Learn more from Dr. Yalof in her own words:
Although I've only been here a short while, I've heard from so many people who are dedicated to improving the overall wellness of individuals on campus. The upcoming symposium, "Elevating the Conversation: Stress and Emotional Well-Being," and the creation of my position, is evidence that improving wellness isn't just talk. The chancellor supports the need to minimize provider burnout by educating the UNMC community, and we have wonderful resources, such as the Counseling and Student Development Center run by Dr. David Carver, and the Faculty Employee Assistance Program.
There is a need
Symptoms of burnout can resemble symptoms of a major depressive episode, and are to be taken seriously. There are many changes going on in health care, across the country and right here on our campus, and change can be stressful. The symposium will be an excellent forum to discuss these issues, how they impact providers and what we can do to help everyone in our community.

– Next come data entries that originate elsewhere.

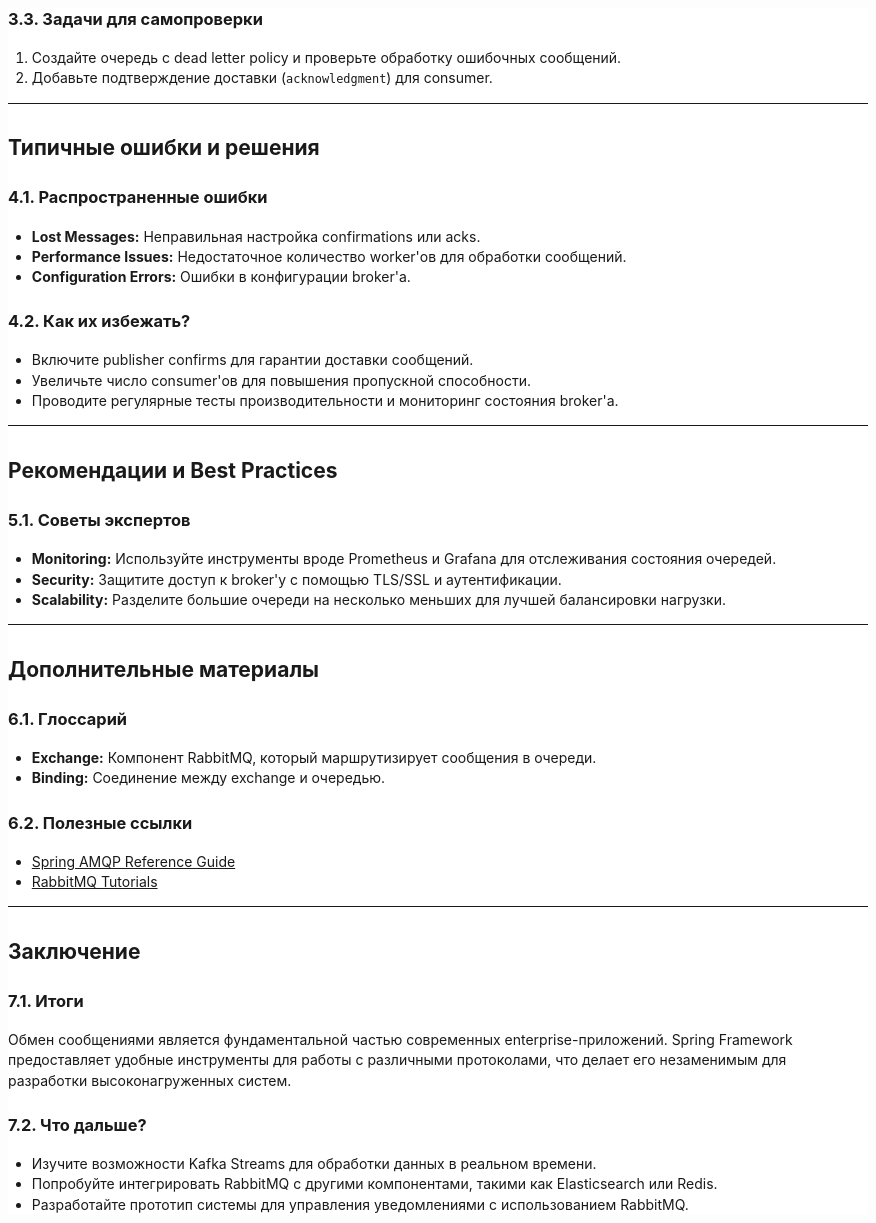 ### 3.3. Задачи для самопроверки
1. Создайте очередь с dead letter policy и проверьте обработку ошибочных сообщений.
2. Добавьте подтверждение доставки (`acknowledgment`) для consumer.

---

## Типичные ошибки и решения
### 4.1. Распространенные ошибки
- **Lost Messages:** Неправильная настройка confirmations или acks.
- **Performance Issues:** Недостаточное количество worker'ов для обработки сообщений.
- **Configuration Errors:** Ошибки в конфигурации broker'а.

### 4.2. Как их избежать?
- Включите publisher confirms для гарантии доставки сообщений.
- Увеличьте число consumer'ов для повышения пропускной способности.
- Проводите регулярные тесты производительности и мониторинг состояния broker'а.

---

## Рекомендации и Best Practices
### 5.1. Советы экспертов
- **Monitoring:** Используйте инструменты вроде Prometheus и Grafana для отслеживания состояния очередей.
- **Security:** Защитите доступ к broker'у с помощью TLS/SSL и аутентификации.
- **Scalability:** Разделите большие очереди на несколько меньших для лучшей балансировки нагрузки.

---

## Дополнительные материалы
### 6.1. Глоссарий
- **Exchange:** Компонент RabbitMQ, который маршрутизирует сообщения в очереди.
- **Binding:** Соединение между exchange и очередью.

### 6.2. Полезные ссылки
- [Spring AMQP Reference Guide](https://docs.spring.io/spring-amqp/docs/current/reference/html/)
- [RabbitMQ Tutorials](https://www.rabbitmq.com/getstarted.html)

---

## Заключение
### 7.1. Итоги
Обмен сообщениями является фундаментальной частью современных enterprise-приложений. Spring Framework предоставляет удобные инструменты для работы с различными протоколами, что делает его незаменимым для разработки высоконагруженных систем.

### 7.2. Что дальше?
- Изучите возможности Kafka Streams для обработки данных в реальном времени.
- Попробуйте интегрировать RabbitMQ с другими компонентами, такими как Elasticsearch или Redis.
- Разработайте прототип системы для управления уведомлениями с использованием RabbitMQ.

What is a wellness coordinator?
Part of my role is to elevate and sustain the conversation around well-being, which, to me, encompasses a combination of factors including physical and emotional health, proper work-life balance, and attending to one's social and spiritual needs.
As a faculty member, I am going to focus on self-care (i.e., the actions someone takes to promote their overall well-being), disseminate information and encourage respectful discussion. For example, I will be part of the M4 year elective on student wellness that was developed collaboratively by Drs. Brent Khan and Steven Wengel. I hope to provide a safe place for individuals to discuss a variety of salient issues. I will not offer therapy, or provide consultation for specific individuals, but can direct people to existing resources.
One size does not fit all
There are many reasons why someone may not seek out self-care resources. Cultural factors, including race, ethnicity and socio-economic status, play a major role. Time, or lack of it, also is an issue. There is not a "one size fits all" solution, so my job is to help people find out what works for them, and what is manageable.
It's the right thing to do
Taking care of oneself is not always easy, even for those in helping professions. But taking care of yourself and your needs isn't selfish. It's important, and necessary.